-- EXERCISE DESCRIPTION --
The answer must be one number: how many lines of the records contain "placed".
DATA: Begin
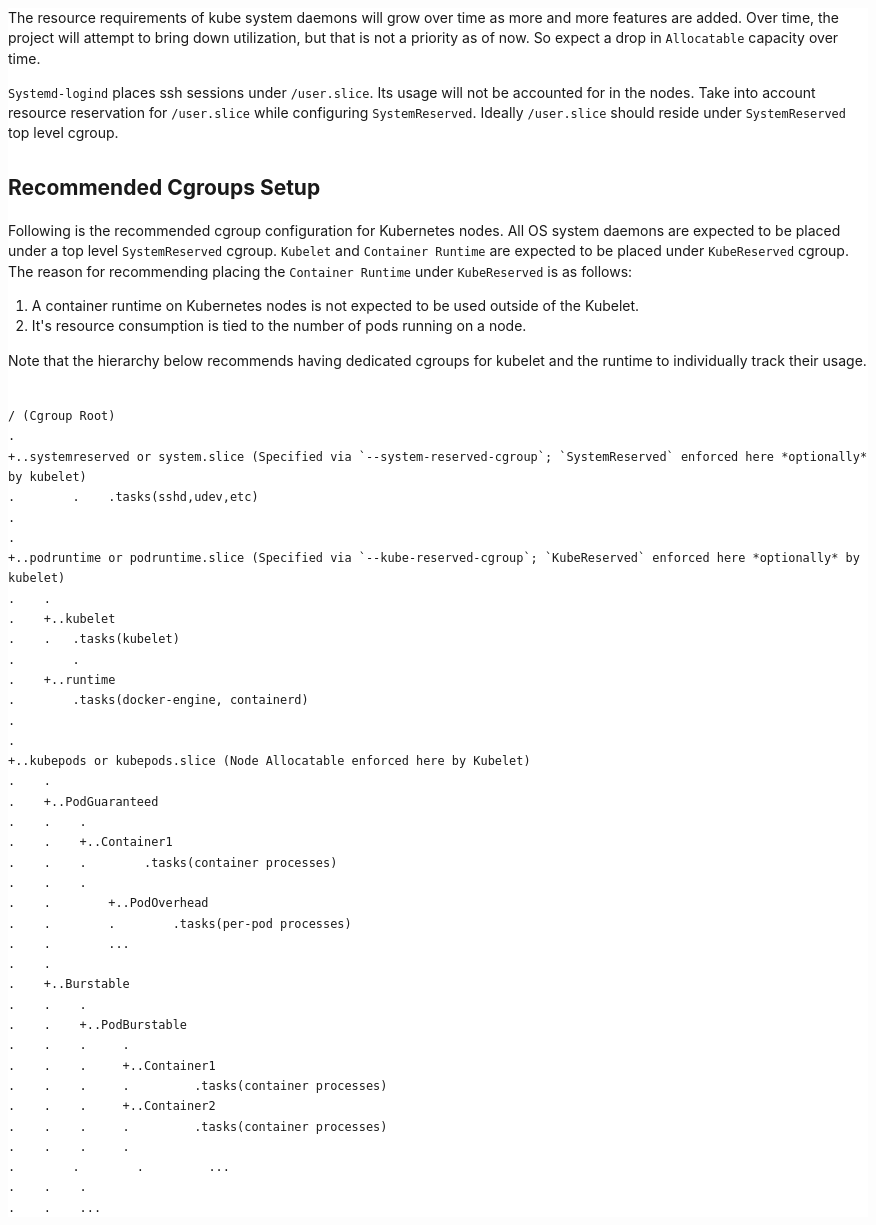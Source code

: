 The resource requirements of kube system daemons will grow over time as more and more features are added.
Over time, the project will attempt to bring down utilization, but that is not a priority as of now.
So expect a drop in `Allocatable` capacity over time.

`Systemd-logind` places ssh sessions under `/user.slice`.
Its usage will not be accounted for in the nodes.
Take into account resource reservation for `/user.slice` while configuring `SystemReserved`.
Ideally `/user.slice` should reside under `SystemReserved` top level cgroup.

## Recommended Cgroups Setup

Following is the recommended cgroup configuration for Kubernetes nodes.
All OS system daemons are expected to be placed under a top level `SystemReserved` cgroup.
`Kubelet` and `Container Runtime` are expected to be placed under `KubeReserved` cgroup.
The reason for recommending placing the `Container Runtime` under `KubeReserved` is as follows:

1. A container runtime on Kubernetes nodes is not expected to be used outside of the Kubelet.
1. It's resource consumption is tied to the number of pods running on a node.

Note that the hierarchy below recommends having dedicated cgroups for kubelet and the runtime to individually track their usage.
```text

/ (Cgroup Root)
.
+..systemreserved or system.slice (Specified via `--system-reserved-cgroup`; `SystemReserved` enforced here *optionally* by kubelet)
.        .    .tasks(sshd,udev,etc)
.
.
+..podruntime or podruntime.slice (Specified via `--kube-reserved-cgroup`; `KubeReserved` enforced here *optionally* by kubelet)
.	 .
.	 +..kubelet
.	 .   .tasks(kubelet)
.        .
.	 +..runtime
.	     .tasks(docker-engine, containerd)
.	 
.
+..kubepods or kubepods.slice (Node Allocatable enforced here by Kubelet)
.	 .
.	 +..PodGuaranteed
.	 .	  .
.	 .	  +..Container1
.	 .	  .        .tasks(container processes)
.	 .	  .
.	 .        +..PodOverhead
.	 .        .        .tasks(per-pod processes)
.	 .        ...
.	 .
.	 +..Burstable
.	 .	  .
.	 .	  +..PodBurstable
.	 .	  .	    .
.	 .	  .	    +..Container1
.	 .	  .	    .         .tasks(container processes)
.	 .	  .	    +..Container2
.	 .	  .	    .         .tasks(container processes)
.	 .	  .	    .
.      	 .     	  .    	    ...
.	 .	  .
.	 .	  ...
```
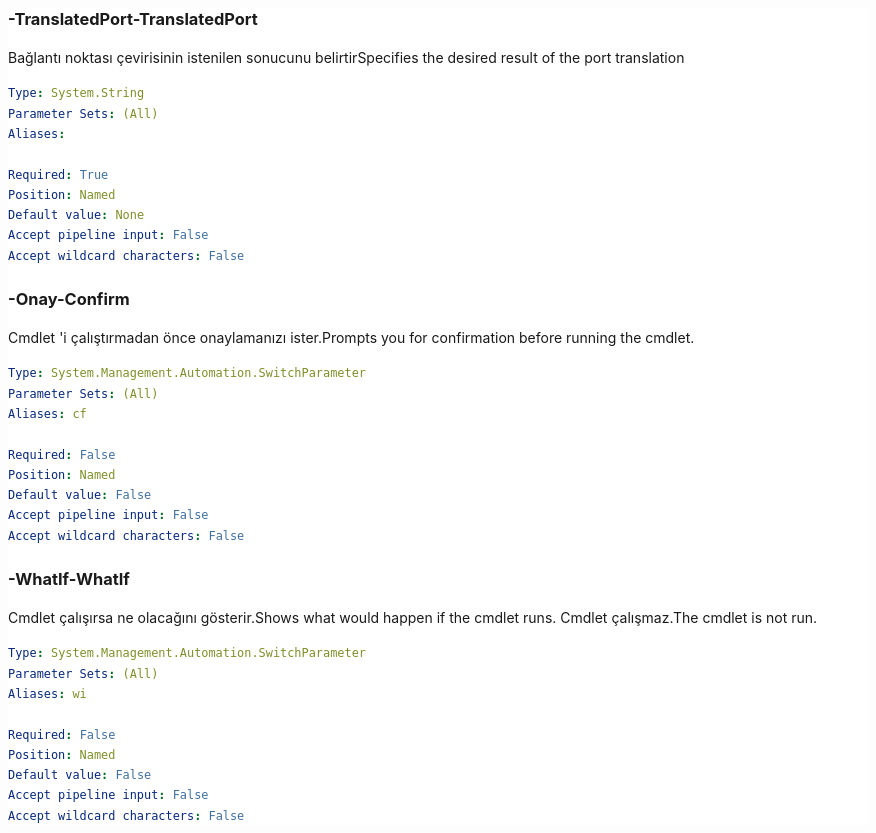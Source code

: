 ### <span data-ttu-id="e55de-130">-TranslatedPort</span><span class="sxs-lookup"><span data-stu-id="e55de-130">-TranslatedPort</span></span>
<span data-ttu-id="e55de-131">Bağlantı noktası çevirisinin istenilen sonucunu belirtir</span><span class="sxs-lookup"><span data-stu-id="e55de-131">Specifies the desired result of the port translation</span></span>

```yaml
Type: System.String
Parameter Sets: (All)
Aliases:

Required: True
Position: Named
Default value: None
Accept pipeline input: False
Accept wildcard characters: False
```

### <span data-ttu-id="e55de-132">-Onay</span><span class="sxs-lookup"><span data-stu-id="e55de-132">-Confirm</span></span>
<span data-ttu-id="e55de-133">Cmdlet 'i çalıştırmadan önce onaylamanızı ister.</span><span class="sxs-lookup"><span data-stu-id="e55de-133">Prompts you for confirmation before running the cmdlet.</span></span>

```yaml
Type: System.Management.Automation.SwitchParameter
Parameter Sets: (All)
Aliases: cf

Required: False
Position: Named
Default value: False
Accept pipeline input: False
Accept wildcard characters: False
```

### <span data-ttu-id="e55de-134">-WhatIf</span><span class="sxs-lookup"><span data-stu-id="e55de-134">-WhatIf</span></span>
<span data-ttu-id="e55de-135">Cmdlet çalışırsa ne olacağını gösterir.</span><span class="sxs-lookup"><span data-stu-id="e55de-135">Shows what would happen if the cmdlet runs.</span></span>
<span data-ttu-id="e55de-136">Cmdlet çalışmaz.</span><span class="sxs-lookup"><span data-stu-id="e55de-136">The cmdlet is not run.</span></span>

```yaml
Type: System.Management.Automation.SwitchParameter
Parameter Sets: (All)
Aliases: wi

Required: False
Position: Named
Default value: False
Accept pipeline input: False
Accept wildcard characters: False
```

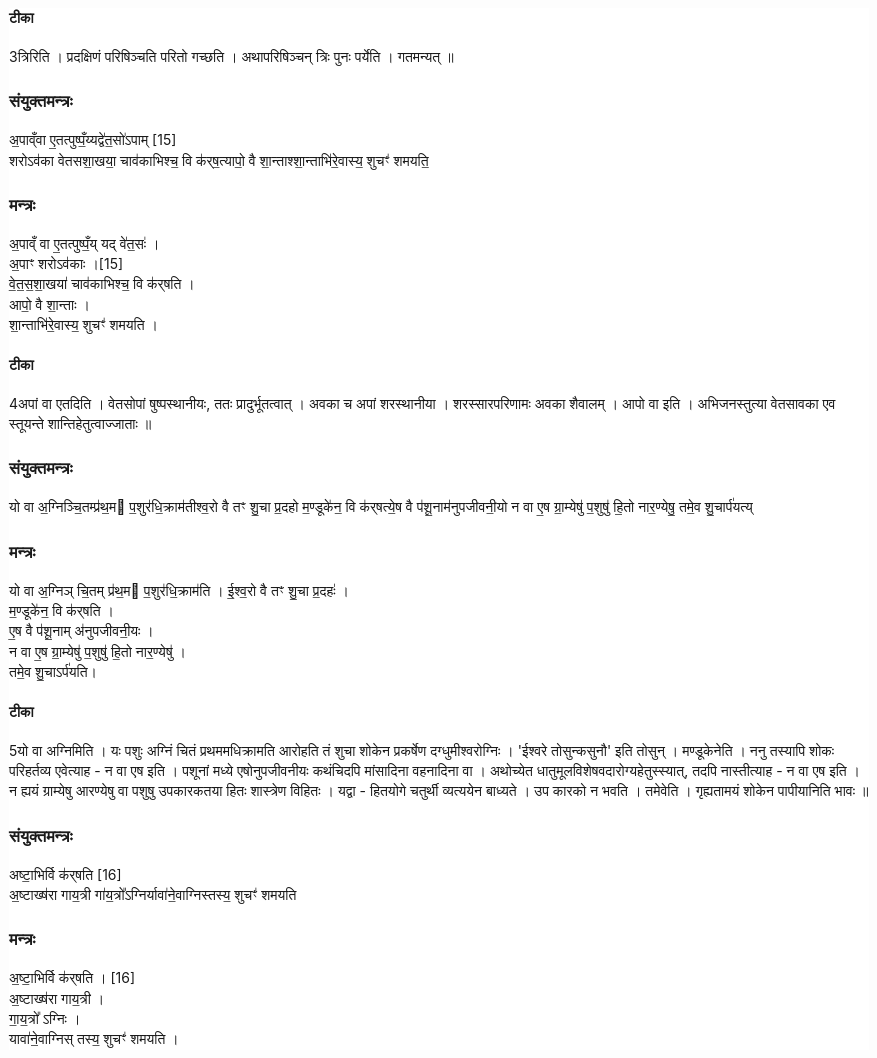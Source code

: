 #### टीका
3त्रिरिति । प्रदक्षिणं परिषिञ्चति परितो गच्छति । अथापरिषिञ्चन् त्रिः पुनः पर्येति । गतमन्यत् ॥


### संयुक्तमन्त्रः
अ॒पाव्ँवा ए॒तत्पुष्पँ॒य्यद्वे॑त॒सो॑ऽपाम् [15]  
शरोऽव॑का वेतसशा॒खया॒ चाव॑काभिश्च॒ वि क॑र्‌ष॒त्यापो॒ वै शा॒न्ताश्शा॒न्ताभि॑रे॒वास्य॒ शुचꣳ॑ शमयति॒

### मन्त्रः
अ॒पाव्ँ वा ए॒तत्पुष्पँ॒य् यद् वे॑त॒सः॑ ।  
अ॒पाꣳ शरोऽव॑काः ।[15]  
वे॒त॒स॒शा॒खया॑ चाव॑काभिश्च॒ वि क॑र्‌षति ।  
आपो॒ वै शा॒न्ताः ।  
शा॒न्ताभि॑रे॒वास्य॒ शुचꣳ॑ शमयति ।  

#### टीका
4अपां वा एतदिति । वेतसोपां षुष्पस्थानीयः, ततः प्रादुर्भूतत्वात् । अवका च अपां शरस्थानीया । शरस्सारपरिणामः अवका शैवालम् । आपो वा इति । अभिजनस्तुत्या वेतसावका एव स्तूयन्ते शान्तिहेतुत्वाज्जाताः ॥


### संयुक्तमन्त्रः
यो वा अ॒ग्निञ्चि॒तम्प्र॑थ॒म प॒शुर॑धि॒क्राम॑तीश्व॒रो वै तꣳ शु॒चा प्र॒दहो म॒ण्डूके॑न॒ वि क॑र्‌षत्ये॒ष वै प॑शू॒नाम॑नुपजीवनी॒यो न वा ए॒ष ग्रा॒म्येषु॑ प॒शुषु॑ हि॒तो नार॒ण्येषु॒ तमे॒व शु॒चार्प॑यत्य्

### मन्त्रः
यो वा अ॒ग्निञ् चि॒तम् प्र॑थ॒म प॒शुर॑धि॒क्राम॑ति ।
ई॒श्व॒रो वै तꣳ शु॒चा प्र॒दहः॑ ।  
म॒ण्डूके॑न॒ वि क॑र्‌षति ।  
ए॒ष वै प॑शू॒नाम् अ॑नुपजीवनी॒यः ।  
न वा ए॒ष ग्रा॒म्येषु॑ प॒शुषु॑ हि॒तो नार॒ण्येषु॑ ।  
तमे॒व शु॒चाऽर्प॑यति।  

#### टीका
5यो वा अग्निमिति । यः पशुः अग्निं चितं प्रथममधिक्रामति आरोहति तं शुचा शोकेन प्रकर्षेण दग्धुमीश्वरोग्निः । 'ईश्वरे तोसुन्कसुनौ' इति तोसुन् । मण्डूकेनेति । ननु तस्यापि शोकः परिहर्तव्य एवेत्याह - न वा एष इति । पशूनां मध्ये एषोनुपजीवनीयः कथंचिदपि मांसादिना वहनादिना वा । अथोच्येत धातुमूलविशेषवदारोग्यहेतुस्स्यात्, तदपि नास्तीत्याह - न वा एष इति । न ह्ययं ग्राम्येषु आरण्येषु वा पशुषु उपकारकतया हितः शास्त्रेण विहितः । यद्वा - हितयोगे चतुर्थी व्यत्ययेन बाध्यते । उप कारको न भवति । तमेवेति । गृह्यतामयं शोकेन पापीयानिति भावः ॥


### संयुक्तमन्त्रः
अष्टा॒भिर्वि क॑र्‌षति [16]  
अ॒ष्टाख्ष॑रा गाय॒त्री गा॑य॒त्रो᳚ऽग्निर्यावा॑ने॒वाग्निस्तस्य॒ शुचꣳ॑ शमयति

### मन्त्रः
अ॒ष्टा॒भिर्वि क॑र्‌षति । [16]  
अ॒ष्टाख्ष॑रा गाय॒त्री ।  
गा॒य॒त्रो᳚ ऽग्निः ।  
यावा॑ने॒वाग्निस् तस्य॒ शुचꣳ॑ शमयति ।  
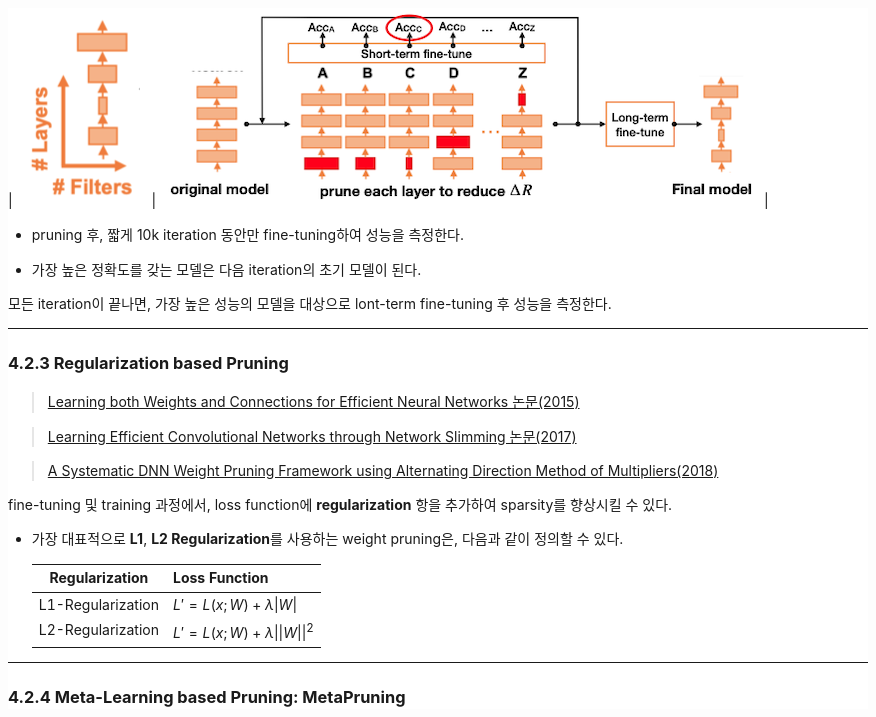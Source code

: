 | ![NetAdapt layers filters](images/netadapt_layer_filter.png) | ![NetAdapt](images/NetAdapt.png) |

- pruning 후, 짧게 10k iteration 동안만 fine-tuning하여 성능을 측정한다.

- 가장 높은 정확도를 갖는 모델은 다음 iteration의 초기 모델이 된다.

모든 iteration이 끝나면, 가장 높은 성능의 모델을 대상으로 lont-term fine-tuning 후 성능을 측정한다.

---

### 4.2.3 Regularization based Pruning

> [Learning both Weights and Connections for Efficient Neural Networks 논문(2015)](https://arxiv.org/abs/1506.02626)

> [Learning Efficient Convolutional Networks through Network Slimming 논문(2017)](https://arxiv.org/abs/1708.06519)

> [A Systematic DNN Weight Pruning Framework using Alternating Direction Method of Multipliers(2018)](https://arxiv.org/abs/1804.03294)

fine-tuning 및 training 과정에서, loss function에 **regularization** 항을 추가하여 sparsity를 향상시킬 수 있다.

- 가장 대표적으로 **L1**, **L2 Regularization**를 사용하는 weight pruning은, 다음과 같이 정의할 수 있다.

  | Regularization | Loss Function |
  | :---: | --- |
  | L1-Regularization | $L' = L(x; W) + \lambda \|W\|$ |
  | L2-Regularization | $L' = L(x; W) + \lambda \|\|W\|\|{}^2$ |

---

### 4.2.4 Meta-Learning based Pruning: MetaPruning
DATA: End
-- SOLUTION --
2